» **EXERCISE DETAILS**: Please copy out all lines of the entries that contain the word "static".

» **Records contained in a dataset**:
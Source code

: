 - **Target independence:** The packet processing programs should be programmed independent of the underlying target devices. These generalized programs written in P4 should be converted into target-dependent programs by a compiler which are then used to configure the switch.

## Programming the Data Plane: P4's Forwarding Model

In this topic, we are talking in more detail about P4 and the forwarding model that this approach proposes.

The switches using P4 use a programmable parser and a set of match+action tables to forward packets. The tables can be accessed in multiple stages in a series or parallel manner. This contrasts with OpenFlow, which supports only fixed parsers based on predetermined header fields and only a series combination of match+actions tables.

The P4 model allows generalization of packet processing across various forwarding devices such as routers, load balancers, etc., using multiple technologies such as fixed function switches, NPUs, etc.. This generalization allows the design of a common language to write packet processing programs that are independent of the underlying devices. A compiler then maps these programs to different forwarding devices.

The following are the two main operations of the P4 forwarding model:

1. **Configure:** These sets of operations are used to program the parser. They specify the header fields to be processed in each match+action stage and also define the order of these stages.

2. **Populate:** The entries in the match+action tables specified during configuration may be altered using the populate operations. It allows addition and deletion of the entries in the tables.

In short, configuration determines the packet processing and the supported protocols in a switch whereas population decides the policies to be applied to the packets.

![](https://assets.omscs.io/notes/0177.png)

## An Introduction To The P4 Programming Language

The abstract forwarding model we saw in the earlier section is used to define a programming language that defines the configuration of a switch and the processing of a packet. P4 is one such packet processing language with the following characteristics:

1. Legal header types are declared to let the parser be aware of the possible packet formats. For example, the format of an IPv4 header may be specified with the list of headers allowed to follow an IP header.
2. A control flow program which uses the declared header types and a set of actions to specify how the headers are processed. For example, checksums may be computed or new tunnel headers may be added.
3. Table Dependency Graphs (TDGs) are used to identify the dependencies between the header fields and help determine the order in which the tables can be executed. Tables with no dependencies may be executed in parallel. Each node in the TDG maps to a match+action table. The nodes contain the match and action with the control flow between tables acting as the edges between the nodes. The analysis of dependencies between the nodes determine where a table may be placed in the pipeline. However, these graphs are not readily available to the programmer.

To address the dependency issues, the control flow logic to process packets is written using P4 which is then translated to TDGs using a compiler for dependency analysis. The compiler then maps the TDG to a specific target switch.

...

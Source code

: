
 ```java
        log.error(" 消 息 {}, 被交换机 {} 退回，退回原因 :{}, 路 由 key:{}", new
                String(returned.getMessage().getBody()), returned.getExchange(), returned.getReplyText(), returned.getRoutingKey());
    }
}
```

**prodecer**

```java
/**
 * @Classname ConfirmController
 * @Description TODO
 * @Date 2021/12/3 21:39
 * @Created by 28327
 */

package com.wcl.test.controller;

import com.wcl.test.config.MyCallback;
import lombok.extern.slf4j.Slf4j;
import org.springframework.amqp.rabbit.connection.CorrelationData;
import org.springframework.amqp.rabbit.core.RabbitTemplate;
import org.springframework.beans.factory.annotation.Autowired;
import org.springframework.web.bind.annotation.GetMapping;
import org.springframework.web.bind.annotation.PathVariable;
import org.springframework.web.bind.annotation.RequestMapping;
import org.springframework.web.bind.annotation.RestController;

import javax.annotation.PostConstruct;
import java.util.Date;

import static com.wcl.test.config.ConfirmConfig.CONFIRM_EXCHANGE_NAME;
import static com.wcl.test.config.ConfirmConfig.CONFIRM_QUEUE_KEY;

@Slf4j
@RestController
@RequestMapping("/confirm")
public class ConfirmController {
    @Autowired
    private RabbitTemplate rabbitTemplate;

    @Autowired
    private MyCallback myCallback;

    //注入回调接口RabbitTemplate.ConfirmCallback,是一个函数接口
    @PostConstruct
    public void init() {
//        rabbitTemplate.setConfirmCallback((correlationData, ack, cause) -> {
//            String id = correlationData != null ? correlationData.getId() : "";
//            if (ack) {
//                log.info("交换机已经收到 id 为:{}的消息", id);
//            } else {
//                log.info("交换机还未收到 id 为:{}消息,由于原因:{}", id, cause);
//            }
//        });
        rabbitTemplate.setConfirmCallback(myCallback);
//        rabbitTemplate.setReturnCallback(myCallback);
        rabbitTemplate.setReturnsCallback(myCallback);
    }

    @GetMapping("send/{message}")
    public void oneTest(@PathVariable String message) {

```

» **ANSWER TO THE PROBLEM**:
import static com.wcl.test.config.ConfirmConfig.CONFIRM_EXCHANGE_NAME;
import static com.wcl.test.config.ConfirmConfig.CONFIRM_QUEUE_KEY;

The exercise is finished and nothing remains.